[Stored data entries]
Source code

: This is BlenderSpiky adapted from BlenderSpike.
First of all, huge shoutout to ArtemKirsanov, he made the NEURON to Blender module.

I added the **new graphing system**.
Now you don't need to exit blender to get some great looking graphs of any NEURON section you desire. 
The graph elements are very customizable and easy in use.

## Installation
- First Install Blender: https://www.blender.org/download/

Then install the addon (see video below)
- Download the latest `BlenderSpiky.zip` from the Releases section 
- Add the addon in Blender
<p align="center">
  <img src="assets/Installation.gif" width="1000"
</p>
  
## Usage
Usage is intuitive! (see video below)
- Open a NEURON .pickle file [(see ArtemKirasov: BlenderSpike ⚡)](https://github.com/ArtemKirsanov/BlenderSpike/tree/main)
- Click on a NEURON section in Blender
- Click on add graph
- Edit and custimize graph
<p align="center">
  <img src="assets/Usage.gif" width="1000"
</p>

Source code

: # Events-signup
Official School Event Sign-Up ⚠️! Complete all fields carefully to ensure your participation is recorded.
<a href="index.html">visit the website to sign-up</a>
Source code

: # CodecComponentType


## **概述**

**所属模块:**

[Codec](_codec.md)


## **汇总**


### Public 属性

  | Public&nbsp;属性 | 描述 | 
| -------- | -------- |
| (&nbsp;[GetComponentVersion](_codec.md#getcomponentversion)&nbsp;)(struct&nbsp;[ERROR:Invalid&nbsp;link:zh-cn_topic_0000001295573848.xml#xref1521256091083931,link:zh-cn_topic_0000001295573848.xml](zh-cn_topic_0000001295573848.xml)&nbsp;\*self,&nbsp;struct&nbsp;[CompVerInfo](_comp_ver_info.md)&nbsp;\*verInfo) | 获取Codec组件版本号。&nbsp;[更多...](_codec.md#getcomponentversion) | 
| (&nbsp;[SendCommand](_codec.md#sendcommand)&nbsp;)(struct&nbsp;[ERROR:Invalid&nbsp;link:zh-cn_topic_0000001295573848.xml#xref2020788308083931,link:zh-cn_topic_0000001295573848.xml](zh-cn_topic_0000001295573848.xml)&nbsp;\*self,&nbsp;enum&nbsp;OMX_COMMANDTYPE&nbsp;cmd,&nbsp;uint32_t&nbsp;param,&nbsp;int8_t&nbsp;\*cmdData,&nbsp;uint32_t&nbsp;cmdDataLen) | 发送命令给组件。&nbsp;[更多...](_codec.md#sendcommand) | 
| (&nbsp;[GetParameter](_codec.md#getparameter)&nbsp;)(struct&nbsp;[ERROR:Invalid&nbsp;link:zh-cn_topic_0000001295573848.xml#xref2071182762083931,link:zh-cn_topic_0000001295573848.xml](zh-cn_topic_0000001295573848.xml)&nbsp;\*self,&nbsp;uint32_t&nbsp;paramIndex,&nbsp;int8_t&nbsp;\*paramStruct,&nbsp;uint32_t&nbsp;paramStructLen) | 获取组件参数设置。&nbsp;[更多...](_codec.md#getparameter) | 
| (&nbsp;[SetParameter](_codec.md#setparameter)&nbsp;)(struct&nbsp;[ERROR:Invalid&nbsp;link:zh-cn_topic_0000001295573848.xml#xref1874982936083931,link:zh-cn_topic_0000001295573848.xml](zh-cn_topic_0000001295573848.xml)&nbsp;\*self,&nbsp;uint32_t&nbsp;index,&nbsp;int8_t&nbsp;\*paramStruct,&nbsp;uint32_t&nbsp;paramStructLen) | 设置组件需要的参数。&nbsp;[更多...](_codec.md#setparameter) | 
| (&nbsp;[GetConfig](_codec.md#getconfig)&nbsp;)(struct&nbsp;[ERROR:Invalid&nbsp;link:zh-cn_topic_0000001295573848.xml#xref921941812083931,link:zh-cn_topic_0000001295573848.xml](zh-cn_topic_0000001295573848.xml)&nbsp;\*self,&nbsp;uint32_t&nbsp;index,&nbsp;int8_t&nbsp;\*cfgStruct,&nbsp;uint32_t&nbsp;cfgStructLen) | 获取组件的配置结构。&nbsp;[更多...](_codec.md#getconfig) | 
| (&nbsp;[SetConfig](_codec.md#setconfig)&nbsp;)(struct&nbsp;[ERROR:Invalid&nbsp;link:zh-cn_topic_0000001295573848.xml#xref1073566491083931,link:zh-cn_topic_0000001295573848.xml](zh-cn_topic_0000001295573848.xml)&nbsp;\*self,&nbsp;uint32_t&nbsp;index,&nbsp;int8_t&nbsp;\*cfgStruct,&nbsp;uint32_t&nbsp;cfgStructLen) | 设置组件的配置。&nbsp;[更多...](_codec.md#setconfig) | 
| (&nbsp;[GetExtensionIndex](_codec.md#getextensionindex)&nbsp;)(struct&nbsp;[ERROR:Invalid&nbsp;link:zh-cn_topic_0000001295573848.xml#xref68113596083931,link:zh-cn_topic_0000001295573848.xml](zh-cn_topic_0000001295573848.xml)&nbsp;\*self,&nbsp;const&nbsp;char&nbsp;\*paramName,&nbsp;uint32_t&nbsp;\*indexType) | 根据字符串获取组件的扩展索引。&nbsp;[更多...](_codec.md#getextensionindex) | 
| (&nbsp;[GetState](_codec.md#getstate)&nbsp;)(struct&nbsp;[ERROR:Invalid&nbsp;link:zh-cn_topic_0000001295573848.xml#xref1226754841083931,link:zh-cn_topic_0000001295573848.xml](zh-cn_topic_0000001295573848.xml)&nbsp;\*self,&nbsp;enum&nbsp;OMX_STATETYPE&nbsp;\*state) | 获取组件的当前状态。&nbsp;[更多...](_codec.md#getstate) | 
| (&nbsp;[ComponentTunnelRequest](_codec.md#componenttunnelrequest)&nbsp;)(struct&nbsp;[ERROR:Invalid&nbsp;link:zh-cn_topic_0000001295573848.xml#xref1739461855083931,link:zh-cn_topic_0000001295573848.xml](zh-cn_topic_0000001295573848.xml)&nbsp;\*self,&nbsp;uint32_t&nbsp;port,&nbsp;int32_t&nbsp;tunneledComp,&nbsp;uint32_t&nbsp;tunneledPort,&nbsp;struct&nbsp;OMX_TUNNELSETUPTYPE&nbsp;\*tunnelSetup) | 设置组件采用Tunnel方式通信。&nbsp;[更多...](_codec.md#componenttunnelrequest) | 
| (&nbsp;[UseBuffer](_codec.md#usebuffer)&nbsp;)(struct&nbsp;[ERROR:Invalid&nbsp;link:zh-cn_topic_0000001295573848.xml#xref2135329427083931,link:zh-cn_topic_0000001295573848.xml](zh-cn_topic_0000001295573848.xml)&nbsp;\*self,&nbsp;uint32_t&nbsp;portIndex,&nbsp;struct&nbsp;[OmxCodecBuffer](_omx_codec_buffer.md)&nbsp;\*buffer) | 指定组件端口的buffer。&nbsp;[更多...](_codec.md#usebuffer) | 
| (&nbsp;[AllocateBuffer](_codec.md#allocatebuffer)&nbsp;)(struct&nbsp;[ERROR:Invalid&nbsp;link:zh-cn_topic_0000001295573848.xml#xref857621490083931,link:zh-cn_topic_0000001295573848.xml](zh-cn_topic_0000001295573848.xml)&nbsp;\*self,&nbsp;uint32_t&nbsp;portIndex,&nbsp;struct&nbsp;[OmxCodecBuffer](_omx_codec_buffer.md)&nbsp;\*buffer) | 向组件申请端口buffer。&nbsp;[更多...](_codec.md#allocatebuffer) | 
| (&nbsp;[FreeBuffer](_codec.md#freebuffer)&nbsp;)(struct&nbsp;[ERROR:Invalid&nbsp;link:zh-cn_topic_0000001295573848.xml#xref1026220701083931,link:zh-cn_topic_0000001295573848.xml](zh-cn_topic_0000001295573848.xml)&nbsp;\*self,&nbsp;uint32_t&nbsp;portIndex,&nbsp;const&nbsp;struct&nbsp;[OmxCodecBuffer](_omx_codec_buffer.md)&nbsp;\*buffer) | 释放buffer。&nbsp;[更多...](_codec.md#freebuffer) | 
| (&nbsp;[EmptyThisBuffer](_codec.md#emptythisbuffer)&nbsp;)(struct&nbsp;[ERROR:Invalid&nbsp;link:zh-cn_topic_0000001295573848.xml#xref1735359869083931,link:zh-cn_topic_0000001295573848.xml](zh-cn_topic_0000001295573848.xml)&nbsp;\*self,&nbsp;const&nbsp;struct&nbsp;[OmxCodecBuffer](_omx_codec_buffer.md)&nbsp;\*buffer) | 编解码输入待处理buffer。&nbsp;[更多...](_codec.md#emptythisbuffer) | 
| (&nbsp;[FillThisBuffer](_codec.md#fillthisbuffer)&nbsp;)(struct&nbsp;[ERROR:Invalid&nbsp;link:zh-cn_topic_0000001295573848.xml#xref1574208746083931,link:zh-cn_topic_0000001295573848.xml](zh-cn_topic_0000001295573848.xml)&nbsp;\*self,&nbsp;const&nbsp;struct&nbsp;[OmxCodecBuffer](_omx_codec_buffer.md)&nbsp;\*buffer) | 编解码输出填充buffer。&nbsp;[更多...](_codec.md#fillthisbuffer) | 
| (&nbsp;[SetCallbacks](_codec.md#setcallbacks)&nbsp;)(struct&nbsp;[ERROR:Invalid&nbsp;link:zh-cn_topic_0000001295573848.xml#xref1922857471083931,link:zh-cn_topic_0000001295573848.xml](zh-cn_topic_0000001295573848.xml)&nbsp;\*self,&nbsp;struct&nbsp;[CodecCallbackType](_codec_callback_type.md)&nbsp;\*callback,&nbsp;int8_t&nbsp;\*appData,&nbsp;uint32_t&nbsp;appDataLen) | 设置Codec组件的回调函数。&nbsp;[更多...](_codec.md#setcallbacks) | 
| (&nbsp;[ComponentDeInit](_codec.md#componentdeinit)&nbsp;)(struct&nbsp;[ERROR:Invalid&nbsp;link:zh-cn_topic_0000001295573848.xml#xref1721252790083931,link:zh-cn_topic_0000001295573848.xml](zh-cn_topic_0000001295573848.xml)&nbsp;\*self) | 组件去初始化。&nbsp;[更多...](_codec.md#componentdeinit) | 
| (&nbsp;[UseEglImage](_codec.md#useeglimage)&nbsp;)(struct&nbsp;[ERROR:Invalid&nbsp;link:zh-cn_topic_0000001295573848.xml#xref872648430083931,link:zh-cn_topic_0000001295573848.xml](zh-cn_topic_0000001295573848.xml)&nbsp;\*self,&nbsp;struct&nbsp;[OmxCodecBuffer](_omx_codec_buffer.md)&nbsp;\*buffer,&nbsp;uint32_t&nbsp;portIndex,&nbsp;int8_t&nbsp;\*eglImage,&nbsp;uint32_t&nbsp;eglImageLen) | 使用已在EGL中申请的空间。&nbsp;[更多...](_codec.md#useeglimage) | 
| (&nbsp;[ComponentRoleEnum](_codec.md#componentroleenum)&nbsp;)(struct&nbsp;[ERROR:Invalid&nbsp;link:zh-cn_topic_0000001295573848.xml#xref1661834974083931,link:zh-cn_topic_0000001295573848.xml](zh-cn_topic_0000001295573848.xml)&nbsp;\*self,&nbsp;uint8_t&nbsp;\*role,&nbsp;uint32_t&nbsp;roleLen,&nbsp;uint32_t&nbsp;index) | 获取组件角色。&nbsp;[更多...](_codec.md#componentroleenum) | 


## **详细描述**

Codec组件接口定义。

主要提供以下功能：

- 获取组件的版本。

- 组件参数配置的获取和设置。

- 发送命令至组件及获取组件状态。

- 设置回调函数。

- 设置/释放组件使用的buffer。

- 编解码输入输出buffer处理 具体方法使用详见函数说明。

Instructions to follow. Among the entries above, how many lines hold the word "from"? Reply with only that number.

Result. 2